Green Tea Extract Protects Endothelial Progenitor Cells from Oxidative Damage Through Reduction of Intracellular Reactive Oxygen Species Activity
Keywords:
endothelial progenitor cell, oxidative stress, reactive oxygen species, green tea, antioxidant, endothelium, coronary diseasesAbstract
A number studies have examined that tea consumption decreases cardiovascular risk, but the mechanisms remain undefined. Endothelial dysfunction has been correlated with coronary artery disease and circulating endothelial progenitor cells (EPCs) is contributed of this repair process. Endothelial dysfunction is associated with increased oxidative stress and may be reverse by antioxidant. Green tea is known as free radical scavenger which has a powerful antioxidant action. The aim of this study is to investigate whether green tea extract (GTE) can protect EPCs from oxidative stress through antioxidant protective mechanism. Total mononuclear cells (MNCs) were isolated from peripheral blood by Ficoll density gradient centrifugation. The cells were then plated on fibronectin-coated culture dishes.
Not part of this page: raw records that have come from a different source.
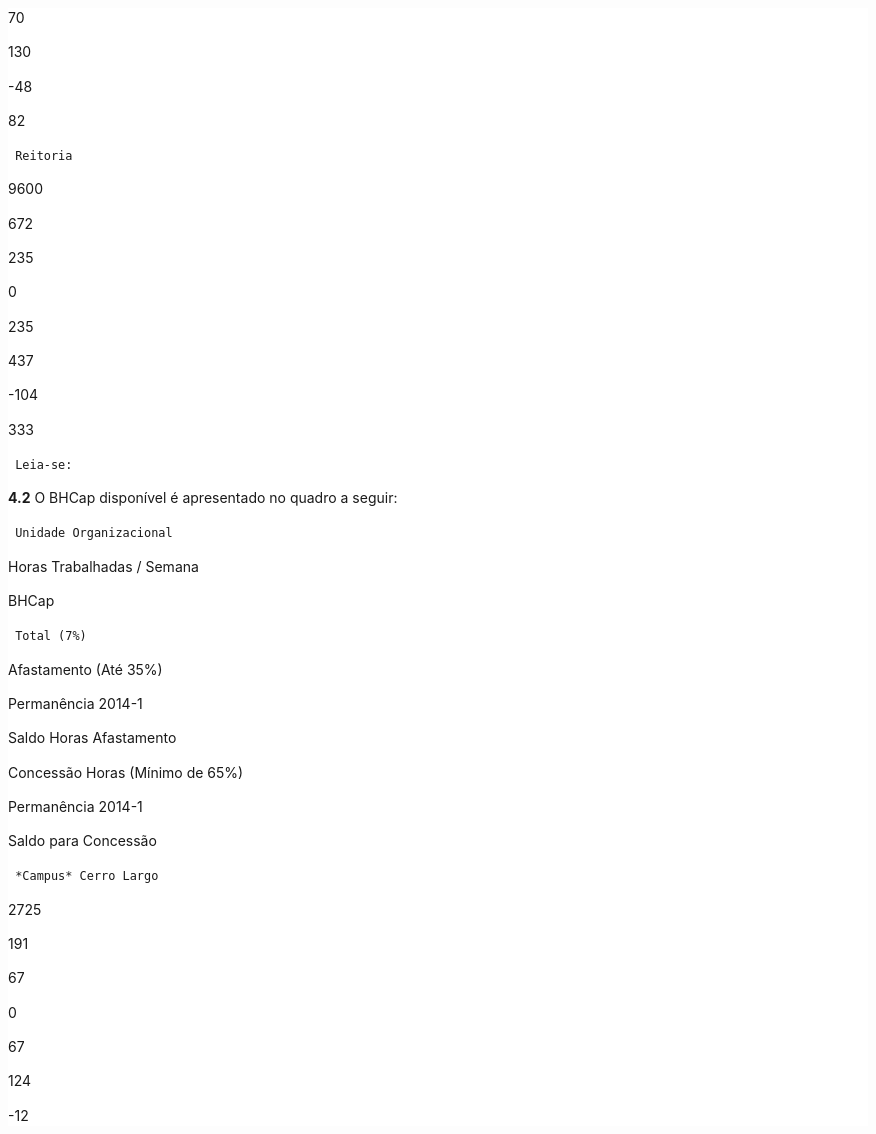    70

   130

   -48

   82

     Reitoria

   9600

   672

   235

   0

   235

   437

   -104

   333

     Leia-se:

 **4.2** O BHCap disponível é apresentado no quadro a seguir:

     Unidade Organizacional

   Horas Trabalhadas / Semana

   BHCap

     Total (7%)

   Afastamento (Até 35%)

   Permanência 2014-1

   Saldo Horas Afastamento

   Concessão Horas (Mínimo de 65%)

   Permanência 2014-1

   Saldo para Concessão

     *Campus* Cerro Largo

   2725

   191

   67

   0

   67

   124

   -12
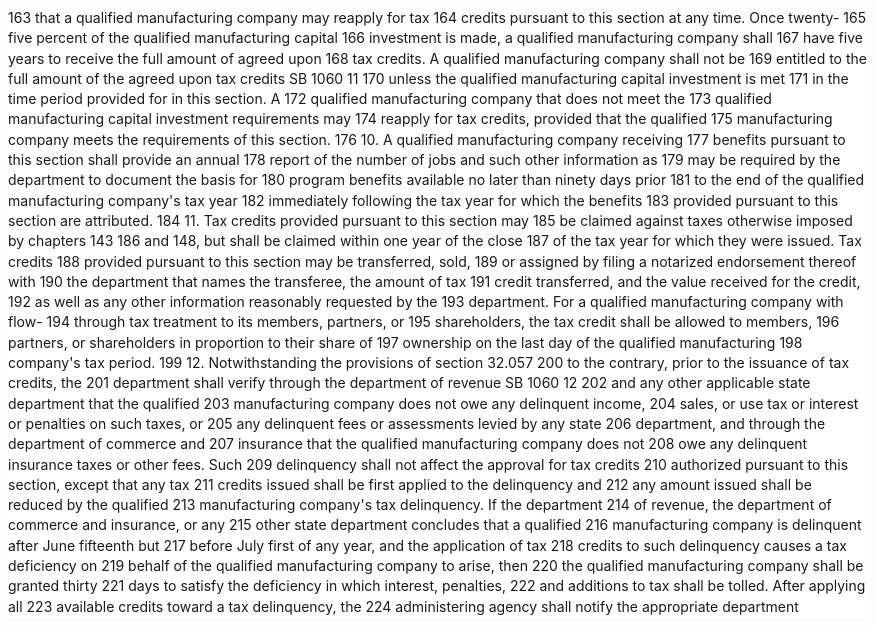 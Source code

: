 163 that a qualified manufacturing company may reapply for tax
164 credits pursuant to this section at any time. Once twenty-
165 five percent of the qualified manufacturing capital
166 investment is made, a qualified manufacturing company shall
167 have five years to receive the full amount of agreed upon
168 tax credits. A qualified manufacturing company shall not be
169 entitled to the full amount of the agreed upon tax credits
SB 1060 11
170 unless the qualified manufacturing capital investment is met
171 in the time period provided for in this section. A
172 qualified manufacturing company that does not meet the
173 qualified manufacturing capital investment requirements may
174 reapply for tax credits, provided that the qualified
175 manufacturing company meets the requirements of this section.
176 10. A qualified manufacturing company receiving
177 benefits pursuant to this section shall provide an annual
178 report of the number of jobs and such other information as
179 may be required by the department to document the basis for
180 program benefits available no later than ninety days prior
181 to the end of the qualified manufacturing company's tax year
182 immediately following the tax year for which the benefits
183 provided pursuant to this section are attributed.
184 11. Tax credits provided pursuant to this section may
185 be claimed against taxes otherwise imposed by chapters 143
186 and 148, but shall be claimed within one year of the close
187 of the tax year for which they were issued. Tax credits
188 provided pursuant to this section may be transferred, sold,
189 or assigned by filing a notarized endorsement thereof with
190 the department that names the transferee, the amount of tax
191 credit transferred, and the value received for the credit,
192 as well as any other information reasonably requested by the
193 department. For a qualified manufacturing company with flow-
194 through tax treatment to its members, partners, or
195 shareholders, the tax credit shall be allowed to members,
196 partners, or shareholders in proportion to their share of
197 ownership on the last day of the qualified manufacturing
198 company's tax period.
199 12. Notwithstanding the provisions of section 32.057
200 to the contrary, prior to the issuance of tax credits, the
201 department shall verify through the department of revenue
SB 1060 12
202 and any other applicable state department that the qualified
203 manufacturing company does not owe any delinquent income,
204 sales, or use tax or interest or penalties on such taxes, or
205 any delinquent fees or assessments levied by any state
206 department, and through the department of commerce and
207 insurance that the qualified manufacturing company does not
208 owe any delinquent insurance taxes or other fees. Such
209 delinquency shall not affect the approval for tax credits
210 authorized pursuant to this section, except that any tax
211 credits issued shall be first applied to the delinquency and
212 any amount issued shall be reduced by the qualified
213 manufacturing company's tax delinquency. If the department
214 of revenue, the department of commerce and insurance, or any
215 other state department concludes that a qualified
216 manufacturing company is delinquent after June fifteenth but
217 before July first of any year, and the application of tax
218 credits to such delinquency causes a tax deficiency on
219 behalf of the qualified manufacturing company to arise, then
220 the qualified manufacturing company shall be granted thirty
221 days to satisfy the deficiency in which interest, penalties,
222 and additions to tax shall be tolled. After applying all
223 available credits toward a tax delinquency, the
224 administering agency shall notify the appropriate department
After being cultured for 7 d, EPCs were characterized as adherent cells double positive for DiLDL-uptake and lectin binding. Further characterizations were done by demonstrating the expression of CD34/45, CD133, and KDR. EPCs were then induced for oxidative stress using various concentrations of H2O2 (50, 100, 200 µM), and incubated with or without GTE (25 mg/L) and result showed that GTE ameliorated the cell viability of H202-induced EPC at concentration 50, 100, 200 µM for about 28.72 ± 10.5%, 34.55 ± 7.64%, and 27.04 ± 3.42%, respectively, higher than that control. The level of intracellular reactive oxygen species (ROS) was quantified by fluorescence with 2’,7’- dichlorofluorescein diacetate (DCFH-DA) using flow cytometry and showed that GTE decreased intracellular ROS level of H202- induced EPC at concentration 50, 100, 200 µM for about 84.24 ± 8.59 %, 92.27 ± 1.08 %, and 93.72 ± 0.36%, respectively, compare to that control. The result showed that GTE may ameliorate cell viability by decreasing accumulation of intracellular ROS in H202-induced EPCs.